(PROMPT) Among the records below, find each line bearing the word "docs" and copy it.

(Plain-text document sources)

- - -

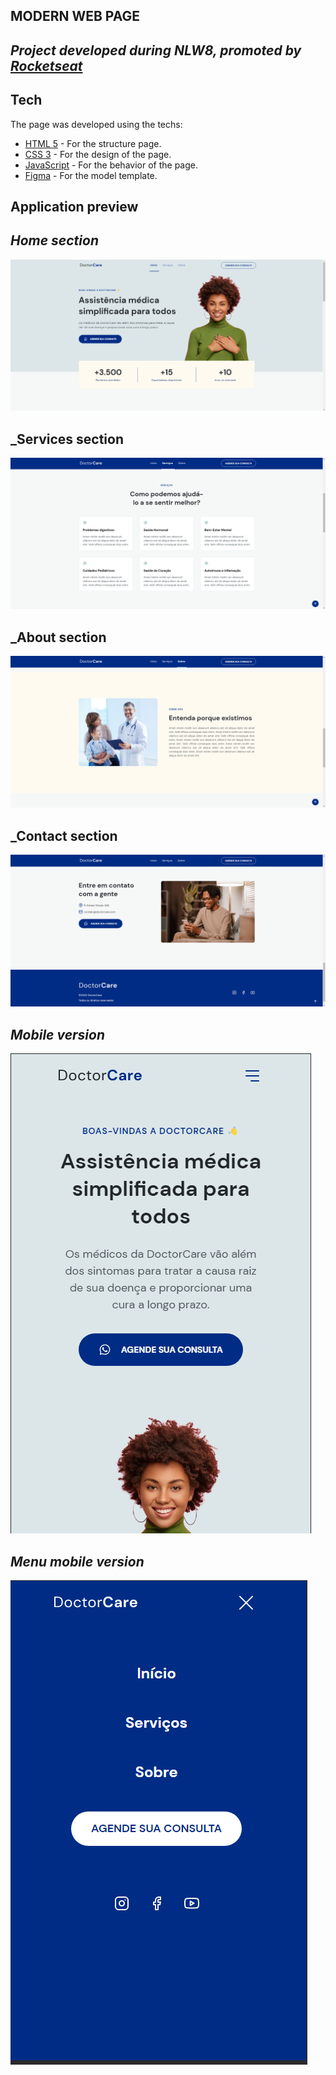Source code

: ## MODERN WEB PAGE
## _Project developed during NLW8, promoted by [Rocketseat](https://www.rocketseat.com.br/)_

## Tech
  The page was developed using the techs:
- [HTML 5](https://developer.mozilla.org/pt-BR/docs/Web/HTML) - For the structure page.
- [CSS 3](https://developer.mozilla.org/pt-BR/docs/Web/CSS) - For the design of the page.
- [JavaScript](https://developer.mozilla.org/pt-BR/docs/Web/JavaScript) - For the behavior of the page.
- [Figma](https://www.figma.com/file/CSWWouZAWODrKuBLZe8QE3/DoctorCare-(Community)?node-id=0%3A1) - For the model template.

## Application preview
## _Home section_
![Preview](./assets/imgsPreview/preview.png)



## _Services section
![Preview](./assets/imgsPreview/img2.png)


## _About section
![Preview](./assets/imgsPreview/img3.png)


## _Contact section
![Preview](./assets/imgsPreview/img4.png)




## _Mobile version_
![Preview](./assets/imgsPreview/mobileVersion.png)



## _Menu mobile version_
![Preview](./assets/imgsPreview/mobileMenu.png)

- - -

(RESULT OF THE TASK)
- [HTML 5](https://developer.mozilla.org/pt-BR/docs/Web/HTML) - For the structure page.
- [CSS 3](https://developer.mozilla.org/pt-BR/docs/Web/CSS) - For the design of the page.
- [JavaScript](https://developer.mozilla.org/pt-BR/docs/Web/JavaScript) - For the behavior of the page.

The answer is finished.